:: Data for processing ::
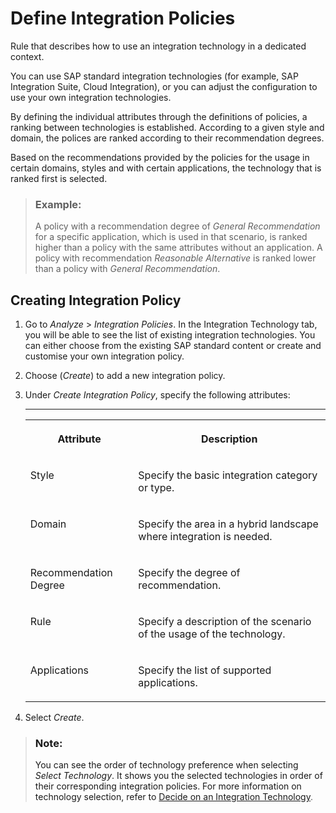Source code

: <!-- loioda857e1df2b7464983ec7e16398fd0c4 -->

# Define Integration Policies

Rule that describes how to use an integration technology in a dedicated context.

You can use SAP standard integration technologies \(for example, SAP Integration Suite, Cloud Integration\), or you can adjust the configuration to use your own integration technologies.

By defining the individual attributes through the definitions of policies, a ranking between technologies is established. According to a given style and domain, the polices are ranked according to their recommendation degrees.

Based on the recommendations provided by the policies for the usage in certain domains, styles and with certain applications, the technology that is ranked first is selected.

> ### Example:  
> A policy with a recommendation degree of *General Recommendation* for a specific application, which is used in that scenario, is ranked higher than a policy with the same attributes without an application. A policy with recommendation *Reasonable Alternative* is ranked lower than a policy with *General Recommendation*.



<a name="loioda857e1df2b7464983ec7e16398fd0c4__section_uff_2ts_vvb"/>

## Creating Integration Policy

1.  Go to *Analyze* \> *Integration Policies*. In the Integration Technology tab, you will be able to see the list of existing integration technologies. You can either choose from the existing SAP standard content or create and customise your own integration policy.

2.  Choose \(*Create*\) to add a new integration policy.

3.  Under *Create Integration Policy*, specify the following attributes:

    ****


    <table>
    <tr>
    <th valign="top">

    Attribute
    
    </th>
    <th valign="top">

    Description
    
    </th>
    </tr>
    <tr>
    <td valign="top">
    
    Style
    
    </td>
    <td valign="top">
    
    Specify the basic integration category or type.
    
    </td>
    </tr>
    <tr>
    <td valign="top">
    
    Domain
    
    </td>
    <td valign="top">
    
    Specify the area in a hybrid landscape where integration is needed.
    
    </td>
    </tr>
    <tr>
    <td valign="top">
    
    Recommendation Degree
    
    </td>
    <td valign="top">
    
    Specify the degree of recommendation.
    
    </td>
    </tr>
    <tr>
    <td valign="top">
    
    Rule
    
    </td>
    <td valign="top">
    
    Specify a description of the scenario of the usage of the technology.
    
    </td>
    </tr>
    <tr>
    <td valign="top">
    
    Applications
    
    </td>
    <td valign="top">
    
    Specify the list of supported applications.
    
    </td>
    </tr>
    </table>
    
4.  Select *Create*.

> ### Note:  
> You can see the order of technology preference when selecting *Select Technology*. It shows you the selected technologies in order of their corresponding integration policies. For more information on technology selection, refer to [Decide on an Integration Technology](decide-on-an-integration-technology-fb4bc24.md).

:: Task requirements ::
Transcribe the listing above verbatim. No picture belongs in the result.

:: Solution for this exercise ::
Source code

: <!-- loioda857e1df2b7464983ec7e16398fd0c4 -->

# Define Integration Policies

Rule that describes how to use an integration technology in a dedicated context.

You can use SAP standard integration technologies \(for example, SAP Integration Suite, Cloud Integration\), or you can adjust the configuration to use your own integration technologies.

By defining the individual attributes through the definitions of policies, a ranking between technologies is established. According to a given style and domain, the polices are ranked according to their recommendation degrees.

Based on the recommendations provided by the policies for the usage in certain domains, styles and with certain applications, the technology that is ranked first is selected.

> ### Example:  
> A policy with a recommendation degree of *General Recommendation* for a specific application, which is used in that scenario, is ranked higher than a policy with the same attributes without an application. A policy with recommendation *Reasonable Alternative* is ranked lower than a policy with *General Recommendation*.



<a name="loioda857e1df2b7464983ec7e16398fd0c4__section_uff_2ts_vvb"/>

## Creating Integration Policy

1.  Go to *Analyze* \> *Integration Policies*. In the Integration Technology tab, you will be able to see the list of existing integration technologies. You can either choose from the existing SAP standard content or create and customise your own integration policy.

2.  Choose \(*Create*\) to add a new integration policy.

3.  Under *Create Integration Policy*, specify the following attributes:

    ****


    <table>
    <tr>
    <th valign="top">

    Attribute
    
    </th>
    <th valign="top">

    Description
    
    </th>
    </tr>
    <tr>
    <td valign="top">
    
    Style
    
    </td>
    <td valign="top">
    
    Specify the basic integration category or type.
    
    </td>
    </tr>
    <tr>
    <td valign="top">
    
    Domain
    
    </td>
    <td valign="top">
    
    Specify the area in a hybrid landscape where integration is needed.
    
    </td>
    </tr>
    <tr>
    <td valign="top">
    
    Recommendation Degree
    
    </td>
    <td valign="top">
    
    Specify the degree of recommendation.
    
    </td>
    </tr>
    <tr>
    <td valign="top">
    
    Rule
    
    </td>
    <td valign="top">
    
    Specify a description of the scenario of the usage of the technology.
    
    </td>
    </tr>
    <tr>
    <td valign="top">
    
    Applications
    
    </td>
    <td valign="top">
    
    Specify the list of supported applications.
    
    </td>
    </tr>
    </table>
    
4.  Select *Create*.

> ### Note:  
> You can see the order of technology preference when selecting *Select Technology*. It shows you the selected technologies in order of their corresponding integration policies. For more information on technology selection, refer to [Decide on an Integration Technology](decide-on-an-integration-technology-fb4bc24.md).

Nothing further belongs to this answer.